Leaders under fire - It’s time for FG to hold its nerve

AS a cadre of Leinster House foot soldiers is unnerved by withering opinion polls and an election looming on an not-so-distant horizon, Brian Cowen and Enda Kenny’s leaderships are under fire.

Leaders under fire -  It’s time for FG to hold its nerve

One man – Brian Cowen – has to defend failure. He also has to defend unprecedented and dismal ratings for his party. Mr Cowen’s record is not impressive but the next leader of Fianna Fáil will hope they can replace him without having to offer the party, held in contempt like never before, to a vengeful electorate. They will want to begin rebuilding without carrying the burden of having led the party to its Waterloo.

Mr Cowen has often spoken of how strongly he values loyalty and he may put that into practice by enduring the slings and arrows before resigning after an election. Nevertheless, the only thing that seems to be at issue now is the timing of his resignation. Anything else would put Lazarus in the ha’penny place.

However, that prognosis might not materialise if Fine Gael indulges its traditional enthusiasm for implosion and condemns the leader who has rebuilt a party that was almost on speaking terms with oblivion.

Mr Kenny, whose crime seems to be that he stutters through prepared answers and does not have the gusto or bombast needed to drown out critics, has shown that he can organise and rejuvenate an entity in what seemed like terminal decline.

It is hard not to think that if Fine Gael dump Mr Kenny, and as Fergus Finlay points out elsewhere on this page that may be more easily said than done, they will show that they have neither the steel or patience needed for government.

Maybe it is time Fine Gael remembered that though Roosevelt’s sweep and charisma helped win World War II it was the pragmatic and far greyer Harry Truman who built the peace that brought the prosperity we still enjoy today.

Labour, and particularly its leader Eamon Gilmore, might have preferred if they had not reached such heady heights so far ahead of an election. Their new popularity, so very, very long in the realisation, will open them to scrutiny they might have avoided if they were still seen as partners rather than challengers.

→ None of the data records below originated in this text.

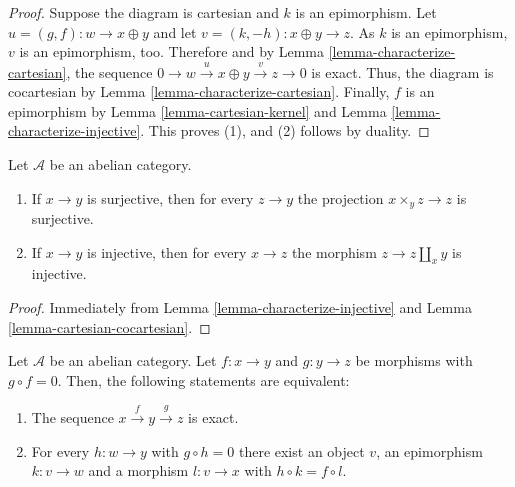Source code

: \begin{proof}
Suppose the diagram is cartesian and $k$ is
an epimorphism.
Let $u = (g, f) : w \to x \oplus y$ and let
$v = (k, -h) : x \oplus y \to z$.
As $k$ is an epimorphism, $v$ is an
epimorphism, too. Therefore
and by Lemma
\ref{lemma-characterize-cartesian}, the
sequence
$0\to w\overset{u}\to x\oplus y\overset{v}\to
z\to 0$ is exact. Thus, the
diagram is cocartesian by Lemma
\ref{lemma-characterize-cartesian}. Finally,
$f$ is an epimorphism by Lemma
\ref{lemma-cartesian-kernel} and
Lemma \ref{lemma-characterize-injective}.
This proves (1), and (2)
follows by duality.
\end{proof}

\begin{lemma}
\label{lemma-epimo-unive-abeli-categ}
Let $\mathcal{A}$ be an abelian category.
\begin{enumerate}
\item If $x \to y$ is surjective, then for
every $z \to y$ the
projection $x \times_y z \to z$ is
surjective.
\item If $x \to y$ is injective, then for
every $x \to z$ the
morphism $z \to z \amalg_x y$ is injective.
\end{enumerate}
\end{lemma}

\begin{proof}
Immediately from Lemma
\ref{lemma-characterize-injective} and
Lemma \ref{lemma-cartesian-cocartesian}.
\end{proof}

\begin{lemma}
\label{lemma-check-exactness-fibre-product}
Let $\mathcal{A}$ be an abelian category. Let
$f:x\to y$ and $g:y\to z$
be morphisms with $g\circ f=0$. Then, the
following statements are equivalent:
\begin{enumerate}
\item The sequence $x\overset{f}\to
y\overset{g}\to z$ is exact.
\item For every $h:w\to y$ with $g\circ h=0$
there exist an object $v$,
an epimorphism $k:v\to w$ and a morphism
$l:v\to x$ with $h\circ k=f\circ l$.
\end{enumerate}
\end{lemma}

Though its ratification may mean that they will get away with not laying their cards on the table about the Croke Park deal, any difficulties in its implementation, and there may be many, will make it impossible for Mr Gilmore to run with the hare and hunt with the hounds on the issue. The same applies to Labour’s position on public sector reform and spending and social welfare expenditure.

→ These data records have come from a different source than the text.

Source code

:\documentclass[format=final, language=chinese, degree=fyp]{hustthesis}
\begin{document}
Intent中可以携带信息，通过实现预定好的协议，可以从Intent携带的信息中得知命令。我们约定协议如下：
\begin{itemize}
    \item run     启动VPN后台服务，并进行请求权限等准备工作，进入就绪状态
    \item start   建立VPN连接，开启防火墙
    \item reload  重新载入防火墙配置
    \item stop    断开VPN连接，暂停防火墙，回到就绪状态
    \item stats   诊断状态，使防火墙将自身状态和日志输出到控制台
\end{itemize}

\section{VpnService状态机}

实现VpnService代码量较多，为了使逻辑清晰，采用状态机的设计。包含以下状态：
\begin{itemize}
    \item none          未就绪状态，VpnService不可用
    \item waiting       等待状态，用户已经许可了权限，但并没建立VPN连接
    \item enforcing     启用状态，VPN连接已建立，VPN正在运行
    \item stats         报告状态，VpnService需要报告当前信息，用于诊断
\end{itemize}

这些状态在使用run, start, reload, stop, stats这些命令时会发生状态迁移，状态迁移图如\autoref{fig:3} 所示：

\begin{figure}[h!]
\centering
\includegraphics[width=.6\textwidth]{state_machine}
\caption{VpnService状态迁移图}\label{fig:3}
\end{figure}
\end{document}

Even an outraged electorate would not trust a party intent on keeping its cards so close to its chest. Labour may find that the vagueness that helped it climb the greasy pole is the very thing that will send it careering to the bottom again. Its new-found popularity may force them to be more specific than they might wish. It might also bring the party’s lack of depth and very high age profile into sharper focus.

One thing that has been brought into a far sharper focus is the fact that the electorate wants change far greater than anything our politicians and our political culture is prepared to contemplate.